A Rumble e a Trump Media afirmaram ontem (14) à Justiça da Flórida (EUA) que a Advocacia-Geral da União (AGU) mudou de posição ao defender o ministro do Supremo Tribunal Federal (STF) Alexandre de Moraes no processo movido pelas empresas nos Estados Unidos.
Segundo as companhias, o governo brasileiro havia informado anteriormente às autoridades americanas que decisões da Justiça brasileira não têm efeitos automáticos nos EUA e precisam seguir os canais oficiais de cooperação internacional.

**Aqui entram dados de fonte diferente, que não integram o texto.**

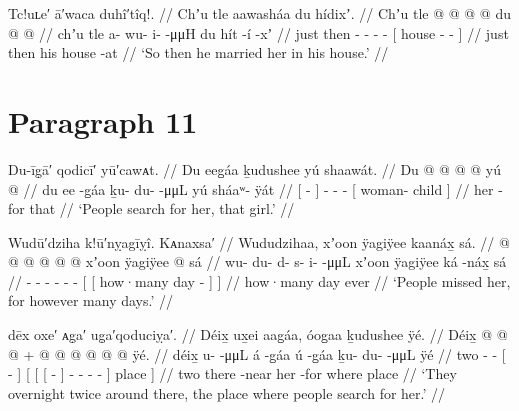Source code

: \ex\label{ex:89-171-he-married-her}%
%
\begingl
	\glpreamble	Tc!uʟe′ ā′waca duhî′tîq!. //
	\glpreamble	Chʼu tle aawasháa du hídixʼ. //
	\gla	Chʼu tle  @ {} @ {} @ {} @ {}
		{} du  @ {} @ {} {} //
	\glb	chʼu tle a- wu- i-  -μμH
		{} du hít -í -xʼ {} //
	\glc	just then - - -  -
		{}[  house - - {}] //
	\gld	just then  {} {} {} {}
		{} his house {} -at {} //
	\glft	‘So then he married her in his house.’
		//
\endgl
\xe

\section{Paragraph 11}\label{sec:89-para-11}

\ex\label{ex:89-172-ppl-search-for-her}%
%
\begingl
	\glpreamble	Du-īg̣ā′ qodicī′ yū′cawᴀt. //
	\glpreamble	Du eeg̱áa ḵudushee yú shaawát. //
	\gla	{} Du  @ {} {}
		 @ {} @ {} @ {}
		{} yú  @ {} {} //
	\glb	{} du ee -g̱áa {}
		ḵu- du-  -μμL
		{} yú sháaʷ- ÿát {} //
	\glc	{}[   - {}]
		- -  -
		{}[  woman- child {}] //
	\gld	{} her {} -for {}
		 {} {} {}
		{} that  {} {} //
	\glft	‘People search for her, that girl.’
		//
\endgl
\xe

\ex\label{ex:89-173-ppl-missed-her-some-days}%
%
\begingl
	\glpreamble	Wudū′dziha k!ū′nỵagīỵî.
Kᴀnaxsa′ //
	\glpreamble	Wududzihaa, xʼoon ÿagiÿee kaanáx̱ sá. //
	\gla	{} @ {} @ {} @ {} @ {} @ {} @ {}
		{} {} xʼoon ÿagiÿee  @ {} {} sá {} //
	\glb	wu- du- d- s- i-  -μμL
		{} {} xʼoon ÿagiÿee ká -náx̱ {} sá {} //
	\glc	{}- - - - -  -
		{}[ {}[ how·many day  - {}]  {}] //
	\gld	{} {} {} {} {} {} {}
		{} {} how·many day  {} {} ever {} //
	\glft	‘People missed her, for however many days.’
		//
\endgl
\xe

\ex\label{ex:89-174-two-overnight-place-search-for-her}%
%
\begingl
	\glpreamble	dēx oxe′ ᴀg̣a′ ug̣a′qoduciỵa′. //
	\glpreamble	Déix̱ ux̱ei aag̱áa, óog̱aa ḵudushee ÿé. //
	\gla	Déix̱  @ {} @ {}
		{}  @ {} {} +
		{} {} {}  @ {} {}
			 @ {} @ {} @ {} @ {} @ {} {} ÿé. {} //
	\glb	déix̱ u-  -μμL
		{} á -g̱áa {}
		{} {} {} ú -g̱áa {}
			ḵu- du- {}  -μμL {} {} ÿé {} //
	\glc	two -  -
		{}[  - {}]
		{}[ {}[ {}[  - {}]
			- - -  - \· {}] place {}] //
	\gld	two  {} {}
		{} there -near {}
		{} {} {} her -for {}
			 {} {} {} {} \·where {} place {} //
	\glft	‘They overnight twice around there, the place where people search for her.’
		//
\endgl
\xe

As empresas alegam, porém, que a AGU passou a defender entendimento diferente no processo ao pedir a extinção da ação sob o argumento de que as decisões de Moraes são atos soberanos do Estado brasileiro.
“Juízes estrangeiros não podem fazer cumprir ordens estrangeiras em solo americano por e-mail e chamar isso de lei”, declararam.
A Rumble e a Trump Media afirmam que a ação não questiona a validade das decisões de Moraes no Brasil, mas se elas podem produzir efeitos nos Estados Unidos sem autorização das autoridades americanas ou sem o uso dos mecanismos diplomáticos.
A defesa das empresas se concentra em 3 pontos. O primeiro é que Moraes seria o alvo direto da ação. As companhias afirmam que processaram o ministro pessoalmente por atos que teriam ultrapassado os limites de sua função.
O segundo ponto é que as ordens não seriam atos soberanos do Brasil. Segundo as empresas, Moraes teria enviado por e-mail determinações para bloquear contas, remover conteúdos, obter dados de usuários e interromper pagamentos nos Estados Unidos sem recorrer aos canais internacionais.
O terceiro argumento é que o processo trata apenas dos efeitos das decisões em território americano. As empresas afirmam que uma eventual decisão da Justiça da Flórida não invalidaria as ordens no Brasil, mas definiria se elas podem ser reconhecidas e aplicadas nos EUA.
O documento foi apresentado dentro do prazo determinado pela juíza Mary Scriven. Em 7 de julho, a magistrada concedeu mais uma semana para que as empresas respondessem ao pedido de extinção apresentado pela AGU.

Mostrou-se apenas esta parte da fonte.